## MATERIALS PROVIDED
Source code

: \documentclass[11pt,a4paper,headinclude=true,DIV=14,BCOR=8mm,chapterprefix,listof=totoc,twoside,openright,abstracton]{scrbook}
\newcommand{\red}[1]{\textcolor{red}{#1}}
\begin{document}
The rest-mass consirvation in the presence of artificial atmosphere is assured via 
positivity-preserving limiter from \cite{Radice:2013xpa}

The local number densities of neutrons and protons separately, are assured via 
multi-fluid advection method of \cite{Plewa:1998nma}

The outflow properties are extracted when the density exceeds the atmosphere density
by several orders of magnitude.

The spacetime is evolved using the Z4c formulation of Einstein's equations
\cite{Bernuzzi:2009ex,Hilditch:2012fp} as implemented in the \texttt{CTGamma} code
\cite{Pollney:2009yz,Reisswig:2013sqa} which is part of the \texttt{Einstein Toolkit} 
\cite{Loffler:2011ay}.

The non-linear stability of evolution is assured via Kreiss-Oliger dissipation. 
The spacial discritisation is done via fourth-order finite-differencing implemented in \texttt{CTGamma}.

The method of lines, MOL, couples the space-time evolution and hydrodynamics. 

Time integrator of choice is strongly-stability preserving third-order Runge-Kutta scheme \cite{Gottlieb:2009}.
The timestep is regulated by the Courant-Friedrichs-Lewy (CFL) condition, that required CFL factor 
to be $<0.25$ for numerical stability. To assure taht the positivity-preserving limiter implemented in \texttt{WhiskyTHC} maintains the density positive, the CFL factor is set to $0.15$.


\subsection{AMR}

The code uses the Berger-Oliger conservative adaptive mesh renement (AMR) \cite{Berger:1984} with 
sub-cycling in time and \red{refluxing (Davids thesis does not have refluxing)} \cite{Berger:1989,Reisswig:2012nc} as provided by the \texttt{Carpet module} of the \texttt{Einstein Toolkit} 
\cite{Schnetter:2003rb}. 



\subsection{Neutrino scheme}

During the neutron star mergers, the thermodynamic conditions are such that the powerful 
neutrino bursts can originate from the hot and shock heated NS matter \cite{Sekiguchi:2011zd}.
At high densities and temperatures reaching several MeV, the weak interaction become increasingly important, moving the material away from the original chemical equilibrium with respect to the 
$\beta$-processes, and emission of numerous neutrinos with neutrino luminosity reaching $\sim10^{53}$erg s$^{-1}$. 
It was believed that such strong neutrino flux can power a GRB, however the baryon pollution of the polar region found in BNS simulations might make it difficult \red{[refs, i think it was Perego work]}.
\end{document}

## TASK
Would you please copy every line in the data that contains the word "from"?

## YOUR RESPONSE
positivity-preserving limiter from \cite{Radice:2013xpa}
neutrino bursts can originate from the hot and shock heated NS matter \cite{Sekiguchi:2011zd}.
At high densities and temperatures reaching several MeV, the weak interaction become increasingly important, moving the material away from the original chemical equilibrium with respect to the 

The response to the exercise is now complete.